If you use the same language and ideas as a certain philosopher, then that constitutes evidence supporting the assertion that he had an influence on you.

Now, you consistently condemn Platonism as a superstitious philosophy, presumably because you think it is irrational. Do you actually have your own rational reason for doing so, and a rational reason for declaring your conceptualisation of Christianity to be a superior set of doctrines to those of the Platonic Christians?
No at your age i went through college philosophy and loved it. Ive nothing against it. I think
everyone could use the knowledge and the ability it can give you to use you mind and think
rationally.

I only had the small point that Paul, nor the Holyspirit had any intention to thumbs up
greek philosophy by using a phrase you consider to be only Platos. No im not interested
in having a philosophical debate with you. My nephews give me enough of that.

I prefer Aristotle anyway. And for philosophy in general i prefer Aquanas.
As for Plato to say he was superstitious is not condemning him. I think
he was brilliant and couldnt expect him to do any better with what he had to work with.
 

Red_Tory

Senior Member
Jan 26, 2010
611
17
18
No at your age i went through college philosophy and loved it. Ive nothing against it. I think
everyone could use the knowledge and the ability it can give you to use you mind and think
rationally.

I only had the small point that Paul, nor the Holyspirit had any intention to thumbs up
greek philosophy by using a phrase you consider to be only Platos. No im not interested
in having a philosophical debate with you. My nephews give me enough of that.

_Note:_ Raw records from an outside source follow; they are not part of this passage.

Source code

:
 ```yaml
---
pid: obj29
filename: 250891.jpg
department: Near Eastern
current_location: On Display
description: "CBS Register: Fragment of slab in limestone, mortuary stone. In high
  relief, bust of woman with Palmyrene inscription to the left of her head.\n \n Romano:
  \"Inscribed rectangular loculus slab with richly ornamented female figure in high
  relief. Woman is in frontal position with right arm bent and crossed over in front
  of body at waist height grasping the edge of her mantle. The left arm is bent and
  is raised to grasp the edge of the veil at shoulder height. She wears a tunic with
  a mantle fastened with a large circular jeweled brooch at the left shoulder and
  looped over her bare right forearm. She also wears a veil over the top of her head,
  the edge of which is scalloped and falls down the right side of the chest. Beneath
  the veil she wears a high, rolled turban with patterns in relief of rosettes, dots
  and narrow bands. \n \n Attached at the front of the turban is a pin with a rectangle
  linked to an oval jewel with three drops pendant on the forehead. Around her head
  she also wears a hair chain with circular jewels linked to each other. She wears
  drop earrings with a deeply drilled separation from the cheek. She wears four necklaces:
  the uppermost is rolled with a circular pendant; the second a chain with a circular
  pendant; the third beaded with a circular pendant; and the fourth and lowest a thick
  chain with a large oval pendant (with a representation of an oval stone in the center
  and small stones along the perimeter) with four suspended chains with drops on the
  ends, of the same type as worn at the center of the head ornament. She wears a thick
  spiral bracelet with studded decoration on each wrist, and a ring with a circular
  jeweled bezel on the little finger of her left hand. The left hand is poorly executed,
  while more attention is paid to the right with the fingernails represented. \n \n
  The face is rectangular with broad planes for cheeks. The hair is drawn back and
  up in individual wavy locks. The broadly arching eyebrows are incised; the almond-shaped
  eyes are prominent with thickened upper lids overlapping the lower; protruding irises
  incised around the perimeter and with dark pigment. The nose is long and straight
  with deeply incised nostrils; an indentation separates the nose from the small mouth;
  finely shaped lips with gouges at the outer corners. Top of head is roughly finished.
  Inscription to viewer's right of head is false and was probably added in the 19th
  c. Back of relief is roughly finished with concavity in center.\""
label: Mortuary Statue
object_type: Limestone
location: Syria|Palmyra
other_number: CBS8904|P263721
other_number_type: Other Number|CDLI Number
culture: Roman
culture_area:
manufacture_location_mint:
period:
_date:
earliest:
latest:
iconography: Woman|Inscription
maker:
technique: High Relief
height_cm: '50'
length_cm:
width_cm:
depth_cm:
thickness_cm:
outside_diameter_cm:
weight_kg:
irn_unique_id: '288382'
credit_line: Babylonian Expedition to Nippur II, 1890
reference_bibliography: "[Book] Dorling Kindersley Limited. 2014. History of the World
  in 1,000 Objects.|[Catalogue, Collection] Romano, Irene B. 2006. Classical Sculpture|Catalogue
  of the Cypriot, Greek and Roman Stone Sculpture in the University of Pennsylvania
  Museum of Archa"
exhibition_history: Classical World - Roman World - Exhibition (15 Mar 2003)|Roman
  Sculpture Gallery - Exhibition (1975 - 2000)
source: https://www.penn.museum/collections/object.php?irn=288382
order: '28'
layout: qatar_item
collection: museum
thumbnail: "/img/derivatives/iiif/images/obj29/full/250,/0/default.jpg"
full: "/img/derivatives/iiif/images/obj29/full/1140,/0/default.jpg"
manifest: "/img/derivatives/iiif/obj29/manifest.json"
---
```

I prefer Aristotle anyway. And for philosophy in general i prefer Aquanas.
As for Plato to say he was superstitious is not condemning him. I think
he was brilliant and couldnt expect him to do any better with what he had to work with.
Then how would you contend with the supremacy of Form over matter and the timelessness of the eternal present? The same problems I originally commented on are still there when dealing with Aquinas...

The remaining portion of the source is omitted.